Par ailleurs, les travailleurs de la direction régionale du Trésor public de Annaba ont fait grève contre le 5ème mandat, indique dans un post, le député du PT Smain Kouadria, alors qu'à Tizi Ouzou, la grève a été largement suivie, avec des transports à l'arrêt, commerces et écoles fermés. A Bordj Bou Arreridj, où la grève des commerçants était mitigée, des travailleurs ont fermé la zone industrielle, alors que la zone industrielle de Rouiba, dans la wilaya d'Alger, est paralysée par la grève des travailleurs. A Tlemcen et les villes périphériques, tous les commerces étaient fermés. « Je n'ai jamais vu une grève générale de commerçants qui a paralysé toute l'activité commerciale de la ville de Tlemcen ! Même le marché couvert du centre-ville, le cœur historique de l'activité commerciale de Tlemcen, a fermé ses portes », souligne un habitant.

Selon des témoignages, toutes les villes de la wilaya de Tlemcen ont été touchées par cette grève des commerçants. A Ghazaouet, près de 700 employés de l'entreprise ?ALZINC' ont observé, de leur côté, un immense sit-in devant l'entrée principale de cette usine d'électrolyse de zinc et d'acide sulfurique, contre le 5ème mandat. Le port de Ghazaouet a été également paralysé par une grève des travailleurs.

A El Bayadh, également, la grève générale a été largement suivie par les commerçants de la ville, ainsi que par ceux des daïras de Brezina, El-Abiodh et Bougtob.

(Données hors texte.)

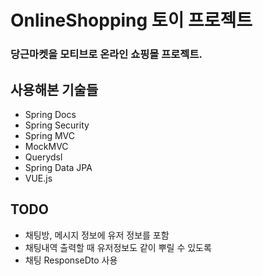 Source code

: # OnlineShopping 토이 프로젝트

### 당근마켓을 모티브로 온라인 쇼핑몰 프로젝트.

## 사용해본 기술들

* Spring Docs
* Spring Security
* Spring MVC
* MockMVC
* Querydsl
* Spring Data JPA
* VUE.js

## TODO

* 채팅방, 메시지 정보에 유저 정보를 포함
* 채팅내역 출력할 때 유저정보도 같이 뿌릴 수 있도록
* 채팅 ResponseDto 사용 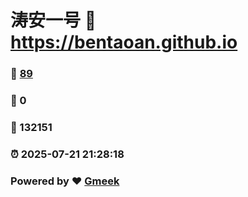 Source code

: # 涛安一号 :link: https://bentaoan.github.io 
### :page_facing_up: [89](https://bentaoan.github.io/tag.html) 
### :speech_balloon: 0 
### :hibiscus: 132151 
### :alarm_clock: 2025-07-21 21:28:18 
### Powered by :heart: [Gmeek](https://github.com/Meekdai/Gmeek)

Dans plusieurs grandes villes du pays, cette grève a été diversement suivie, tant pour les commerces que les administrations et les transports publics.

Après, le fait que ces appels à la grève, largement suivie dans les villes de Khenchela, Béjaia, Bouira, Tizi Ouzou où même au Sud comme à Ouargla et dans plusieurs secteurs d'activités, est un signe évident du succès populaire des marches contre le 5ème mandat et la revendication d'un changement de régime. Les grèves d'hier dimanche, si elles n'ont pas été suivies partout dans le pays, ont cependant maintenu la pression contre le 5ème mandat. C'est la Confédération syndicale des forces productives (COSYFOP), qui a été le soutien principal à l'appel à la désobéissance civile avec son préavis de grève générale. L'appel a été soutenu par des syndicats autonomes, dont ceux de la Santé et de l'Education, et d'autres corporations professionnelles. Une grève nationale « reste très possible vu l'étendue des marches sur l'ensemble du territoire national et la détermination de la population contre un 5ème mandat de Bouteflika », avait estimé Mohamed Hennad, politologue. Et d'ajouter « en raison du manque d'initiatives de la part des tenants du pouvoir, qui donnent l'impression de se terrer, tout en laissant le chef de l'armée, M. Gaïd Salah, s'exprimer à leur place... » Cette grève nationale sera, selon lui, « l'ultime recours car elle va bloquer tout le pays ».

Hier, la grève nationale, pour appuyer la revendication populaire d'un rejet du 5ème mandat et le changement politique dans le pays, n'a pas rencontré le succès escompté par ses initiateurs, selon le constat de nombreux témoins.